Images of children as young as six toting machine guns have gone around the world, but they are only the latest worrying development in the rapidly shifting criminal landscape of the mountains of Guerrero, Mexico.

On January 18, ten musicians belonging to the Nahuas Indigenous community were attacked and killed in Chilapa, Guerrero. The attack was blamed on Los Ardillos, a criminal group long entrenched in the area, by the Attorney General’s Office of Guerrero.

As an immediate response, the Chilapa branch of an Indigenous militia known as the Regional Coordination of Community Authorities-Founding Peoples (Coordinadora Regional de Autoridades Comunitarias-Pueblos Fundadores – CRAC-PF) presented 19 children, aged between six and 15, as the newest recruits to defend the communities against recurrent attacks by Los Ardillos, reported Proceso.

“Every three or four days, criminal groups are threatening us with invading our community,” Bernardino Sánchez Luna, a founder of the CRAC-PF militia, told Vice in early February. “We are preparing the children, so that if they lose their fathers or mothers, they can defend themselves.”

This is not the first time children have been drafted to fight against Los Ardillos and their deadly rivals, Los Rojos. In May 2019, a video of children carrying weapons was released by an indigenous militia from Rincón de Chautla, in the municipality of Chilapa.

In a state where indigenous communities have long had to defend themselves, Los Ardillos stick out as a relentless oppressor. In October, a few short months after the first video of armed children circulated, at least 150 Ardillos members reportedly stormed into Rincón de Chautla and were confronted by 30 CRAF-PF militia members in a clash that left two dead, Sin Embargo reported.

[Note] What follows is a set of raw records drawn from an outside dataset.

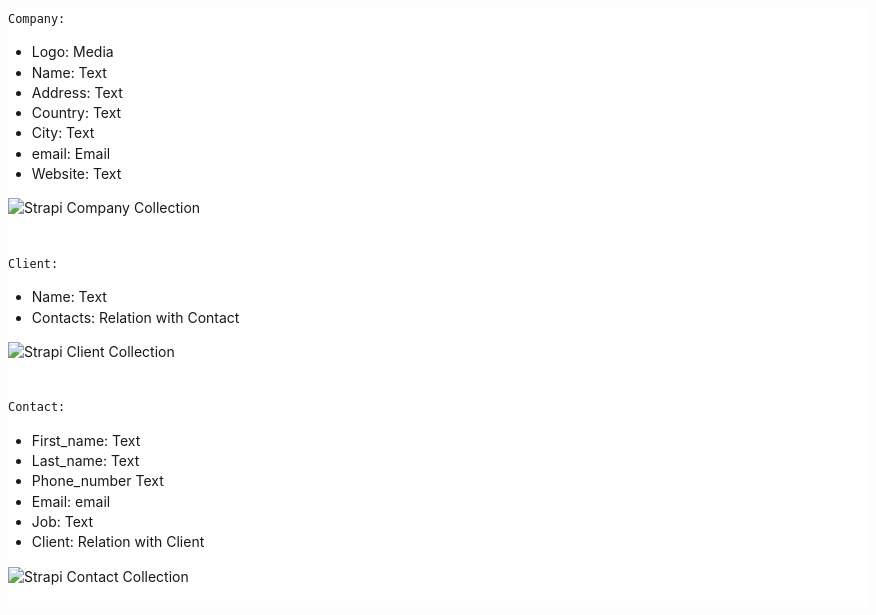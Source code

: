 `Company:`

-   Logo: Media
-   Name: Text
-   Address: Text
-   Country: Text
-   City: Text
-   email: Email
-   Website: Text

<div class="img-container">
    <div class="window">
        <div class="control red"></div>
        <div class="control orange"></div>
        <div class="control green"></div>
    </div>
    <img src="https://refine.ams3.cdn.digitaloceanspaces.com/blog/2022-02-22-refine-invoice-genarator/company.png" alt="Strapi Company Collection" />
</div>
<br />

`Client:`

-   Name: Text
-   Contacts: Relation with Contact

<div class="img-container">
    <div class="window">
        <div class="control red"></div>
        <div class="control orange"></div>
        <div class="control green"></div>
    </div>
    <img src="https://refine.ams3.cdn.digitaloceanspaces.com/blog/2022-02-22-refine-invoice-genarator/client.png" alt="Strapi Client Collection" />
</div>
<br />

`Contact:`

-   First_name: Text
-   Last_name: Text
-   Phone_number Text
-   Email: email
-   Job: Text
-   Client: Relation with Client

<div class="img-container">
    <div class="window">
        <div class="control red"></div>
        <div class="control orange"></div>
        <div class="control green"></div>
    </div>
    <img src="https://refine.ams3.cdn.digitaloceanspaces.com/blog/2022-02-22-refine-invoice-genarator/contact.png" alt="Strapi Contact Collection" />
</div>
<br />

In January 2019, another clash between Los Ardillos and community police in the communities of Zoyapesco and Rincón de Chautla left 12 dead and two injured, Guerrero’s state security secretariat told Jornada.

InSight Crime Analysis

For over 20 years ago, Los Ardillos have been dedicated to drug trafficking in the mountains of Guerrero. But as the heroin trade has begun drying up, the group has sought to branch out.

Heroin still remains a steady earner, even if it’s not from what it was, and opportunities for mining and even political control beckon. “There’s a cluster of incentives (for Los Ardillos attacks on indigenous communities). While the overall poppy market has shrunk, controlling these lands still means getting to make money from protection. Secondly, mining has become a key conflict driver in many parts of Guerrero,” said Falko Ernst, senior analyst for Mexico for the International Crisis Group.

“La Montaña is no exception, entailing clashes between armed groups pushing for aggressive exploitation and indigenous populations looking to defend their lands,” Ernst told InSight Crime.

Back in 2015, reports also emerged of Los Ardillos ramping up their involvement in alternate criminal economies although extortion and kidnapping had always been part of their modus operandi.

Los Ardillos’ ambitions have not expanded further than Guerrero and they have fought a decade-long turf war there with an offshoot of the Beltrán Leyva Cartel, known as Los Rojos.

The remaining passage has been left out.